◆ **What needs to be done**
In the material below, which lines hold the word "boldsymbol"? Pick each one out.

# # # # #

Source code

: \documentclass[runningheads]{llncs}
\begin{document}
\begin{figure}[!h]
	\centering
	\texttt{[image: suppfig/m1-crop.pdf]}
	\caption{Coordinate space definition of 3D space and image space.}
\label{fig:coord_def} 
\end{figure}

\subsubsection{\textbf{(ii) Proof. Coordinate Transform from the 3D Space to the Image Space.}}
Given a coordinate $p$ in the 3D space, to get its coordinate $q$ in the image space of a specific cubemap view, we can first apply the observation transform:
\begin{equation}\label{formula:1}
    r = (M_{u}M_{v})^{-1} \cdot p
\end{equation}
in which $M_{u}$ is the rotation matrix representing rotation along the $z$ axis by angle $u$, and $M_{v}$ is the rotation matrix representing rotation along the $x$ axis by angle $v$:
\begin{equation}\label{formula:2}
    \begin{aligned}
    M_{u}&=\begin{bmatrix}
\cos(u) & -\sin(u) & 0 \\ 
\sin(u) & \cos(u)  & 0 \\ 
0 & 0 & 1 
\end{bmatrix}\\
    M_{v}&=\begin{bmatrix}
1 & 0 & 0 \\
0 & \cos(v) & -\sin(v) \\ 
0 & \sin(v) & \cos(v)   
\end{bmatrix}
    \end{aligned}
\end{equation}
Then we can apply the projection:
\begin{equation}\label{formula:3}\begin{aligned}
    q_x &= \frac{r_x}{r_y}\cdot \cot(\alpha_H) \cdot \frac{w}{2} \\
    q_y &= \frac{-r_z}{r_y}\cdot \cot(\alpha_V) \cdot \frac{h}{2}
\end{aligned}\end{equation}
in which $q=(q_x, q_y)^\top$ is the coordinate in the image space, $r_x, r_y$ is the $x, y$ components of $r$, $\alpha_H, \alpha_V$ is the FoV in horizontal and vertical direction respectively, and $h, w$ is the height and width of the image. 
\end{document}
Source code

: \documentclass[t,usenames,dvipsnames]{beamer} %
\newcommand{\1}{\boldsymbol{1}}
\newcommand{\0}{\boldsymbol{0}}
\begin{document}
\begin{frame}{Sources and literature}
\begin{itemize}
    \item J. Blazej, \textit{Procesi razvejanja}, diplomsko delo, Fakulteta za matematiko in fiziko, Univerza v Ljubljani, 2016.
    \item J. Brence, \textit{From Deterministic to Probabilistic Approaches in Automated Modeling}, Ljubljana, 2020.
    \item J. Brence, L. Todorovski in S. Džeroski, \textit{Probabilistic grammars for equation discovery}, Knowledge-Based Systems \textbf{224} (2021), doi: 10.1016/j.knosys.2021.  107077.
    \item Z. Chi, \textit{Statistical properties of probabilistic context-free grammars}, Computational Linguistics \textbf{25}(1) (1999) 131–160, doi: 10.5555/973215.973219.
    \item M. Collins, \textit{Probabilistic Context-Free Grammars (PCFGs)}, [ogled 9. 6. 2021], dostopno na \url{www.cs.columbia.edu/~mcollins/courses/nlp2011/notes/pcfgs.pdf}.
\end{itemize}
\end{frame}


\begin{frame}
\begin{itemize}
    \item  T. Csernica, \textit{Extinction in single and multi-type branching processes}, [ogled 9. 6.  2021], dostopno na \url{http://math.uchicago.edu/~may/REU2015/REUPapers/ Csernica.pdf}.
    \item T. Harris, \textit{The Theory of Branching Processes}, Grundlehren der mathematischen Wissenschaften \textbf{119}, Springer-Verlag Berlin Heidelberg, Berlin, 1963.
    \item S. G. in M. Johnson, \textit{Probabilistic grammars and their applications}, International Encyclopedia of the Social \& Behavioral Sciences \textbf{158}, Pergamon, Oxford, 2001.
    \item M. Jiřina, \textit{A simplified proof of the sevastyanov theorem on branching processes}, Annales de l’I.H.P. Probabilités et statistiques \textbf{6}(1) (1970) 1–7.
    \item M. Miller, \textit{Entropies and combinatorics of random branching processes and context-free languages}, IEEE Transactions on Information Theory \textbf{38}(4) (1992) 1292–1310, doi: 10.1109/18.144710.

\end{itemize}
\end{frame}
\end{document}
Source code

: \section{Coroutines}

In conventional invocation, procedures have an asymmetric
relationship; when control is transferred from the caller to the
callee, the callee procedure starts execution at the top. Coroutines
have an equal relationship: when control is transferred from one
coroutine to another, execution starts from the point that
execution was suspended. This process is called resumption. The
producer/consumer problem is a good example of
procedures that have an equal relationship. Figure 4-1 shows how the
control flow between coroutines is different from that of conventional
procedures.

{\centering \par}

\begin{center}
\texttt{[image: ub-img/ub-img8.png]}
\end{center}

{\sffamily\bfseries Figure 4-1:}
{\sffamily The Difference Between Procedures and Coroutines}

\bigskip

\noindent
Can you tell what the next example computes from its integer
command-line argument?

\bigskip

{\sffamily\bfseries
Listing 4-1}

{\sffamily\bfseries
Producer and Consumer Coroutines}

# # # # #

◆ **Exercise result**
\newcommand{\1}{\boldsymbol{1}}
\newcommand{\0}{\boldsymbol{0}}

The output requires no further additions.